VICTOR DAVIS HANSON: CAN CALIFORNIA BE SAVED? “Why is California choosing the path of Detroit — growing government that it cannot pay for, shorting the middle classes, hiking taxes but providing shoddy services and infrastructure in return, and obsessing over minor bumper-sticker issues while ignoring existential crises?”, VDH asks:
But what turned a once bipartisan and purple state bright blue?
A perfect storm of events.
Higher taxes and increased regulations have driven out lots of small-business owners. In the last few years, hundreds of thousands of disgruntled middle-of-the-road voters voted with their feet and left for no-tax Nevada, Texas, or Florida.
The state devolved into a pyramid of the coastal wealthy and interior poor — the dual constituencies of the new progressive movement.
A third of America’s welfare recipients reside in California. Nearly a quarter of Californians live below the poverty line.
Yet nowhere in America are there more billionaires. California’s long, thin coastal corridor has become a tony La-La land unto itself.

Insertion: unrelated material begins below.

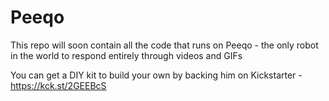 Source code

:# Peeqo
This repo will soon contain all the code that runs on Peeqo - the only robot in the world to respond entirely through videos and GIFs

You can get a DIY kit to build your own by backing him on Kickstarter - https://kck.st/2GEEBcS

Some of the highest housing prices in the nation and richest communities are clustered along the Pacific coastline, from the wine country and Silicon Valley to Malibu and Hollywood, dotted by marquee coastal universities and zillionaire tech corporations.
Meanwhile, poorer people in the interior, in places such as Madera and Delano — far from Stanford, Google, Pacific Heights, and Santa Monica — require ever more public services. The very rich don’t mind paying the necessary higher taxes, while the strapped, shrinking middle class suffers or flees.
The Detroit analogy is apt — Zev Chafets of the New York Times wrote his harrowing book Devil’s Night: And Other True Tales of Detroit in 1990, nearly a quarter century before Detroit declared bankruptcy, and his descriptions match the Obama-era reports describing Detroit’s collapse. Conservatives including Ann Coulter, George Will, and Heather Mac Donald have been sounding the alarm on California’s decline for at least the last 15 years. Comparing their earlier warnings with California’s dire current state as described by VDH illustrates how thoroughly the state has declined in the years since.
But hey, we have gender-neutral bathrooms, so that’s nice.